About this exercise
Return each line of the data below that contains the string "December".

Stored data entries
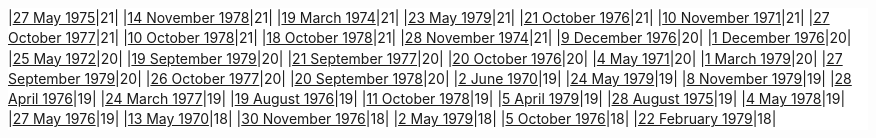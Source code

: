 |[27 May 1975](https://historichansard.net/senate/1975/19750527_senate_29_s64/)|21|
|[14 November 1978](https://historichansard.net/senate/1978/19781114_senate_31_s79/)|21|
|[19 March 1974](https://historichansard.net/senate/1974/19740319_senate_28_s59/)|21|
|[23 May 1979](https://historichansard.net/senate/1979/19790523_senate_31_s81/)|21|
|[21 October 1976](https://historichansard.net/senate/1976/19761021_senate_30_s69/)|21|
|[10 November 1971](https://historichansard.net/senate/1971/19711110_senate_27_s50/)|21|
|[27 October 1977](https://historichansard.net/senate/1977/19771027_senate_30_s75/)|21|
|[10 October 1978](https://historichansard.net/senate/1978/19781010_senate_31_s78/)|21|
|[18 October 1978](https://historichansard.net/senate/1978/19781018_senate_31_s79/)|21|
|[28 November 1974](https://historichansard.net/senate/1974/19741128_senate_29_s62/)|21|
|[9 December 1976](https://historichansard.net/senate/1976/19761209_senate_30_s70/)|20|
|[1 December 1976](https://historichansard.net/senate/1976/19761201_senate_30_s70/)|20|
|[25 May 1972](https://historichansard.net/senate/1972/19720525_senate_27_s52/)|20|
|[19 September 1979](https://historichansard.net/senate/1979/19790919_senate_31_s82/)|20|
|[21 September 1977](https://historichansard.net/senate/1977/19770921_senate_30_s74/)|20|
|[20 October 1976](https://historichansard.net/senate/1976/19761020_senate_30_s69/)|20|
|[4 May 1971](https://historichansard.net/senate/1971/19710504_senate_27_s48/)|20|
|[1 March 1979](https://historichansard.net/senate/1979/19790301_SENATE_31_S80/)|20|
|[27 September 1979](https://historichansard.net/senate/1979/19790927_senate_31_s82/)|20|
|[26 October 1977](https://historichansard.net/senate/1977/19771026_senate_30_s75/)|20|
|[20 September 1978](https://historichansard.net/senate/1978/19780920_senate_31_s78/)|20|
|[2 June 1970](https://historichansard.net/senate/1970/19700602_senate_27_s44/)|19|
|[24 May 1979](https://historichansard.net/senate/1979/19790524_senate_31_s81/)|19|
|[8 November 1979](https://historichansard.net/senate/1979/19791108_senate_31_s83/)|19|
|[28 April 1976](https://historichansard.net/senate/1976/19760428_senate_30_s68/)|19|
|[24 March 1977](https://historichansard.net/senate/1977/19770324_senate_30_s72/)|19|
|[19 August 1976](https://historichansard.net/senate/1976/19760819_senate_30_s69/)|19|
|[11 October 1978](https://historichansard.net/senate/1978/19781011_senate_31_s78/)|19|
|[5 April 1979](https://historichansard.net/senate/1979/19790405_senate_31_s80/)|19|
|[28 August 1975](https://historichansard.net/senate/1975/19750828_senate_29_s65/)|19|
|[4 May 1978](https://historichansard.net/senate/1978/19780504_senate_31_s77/)|19|
|[27 May 1976](https://historichansard.net/senate/1976/19760527_senate_30_s68/)|19|
|[13 May 1970](https://historichansard.net/senate/1970/19700513_senate_27_s44/)|18|
|[30 November 1976](https://historichansard.net/senate/1976/19761130_senate_30_s70/)|18|
|[2 May 1979](https://historichansard.net/senate/1979/19790502_senate_31_s81/)|18|
|[5 October 1976](https://historichansard.net/senate/1976/19761005_senate_30_s69/)|18|
|[22 February 1979](https://historichansard.net/senate/1979/19790222_senate_31_s80/)|18|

Written response
|[9 December 1976](https://historichansard.net/senate/1976/19761209_senate_30_s70/)|20|
|[1 December 1976](https://historichansard.net/senate/1976/19761201_senate_30_s70/)|20|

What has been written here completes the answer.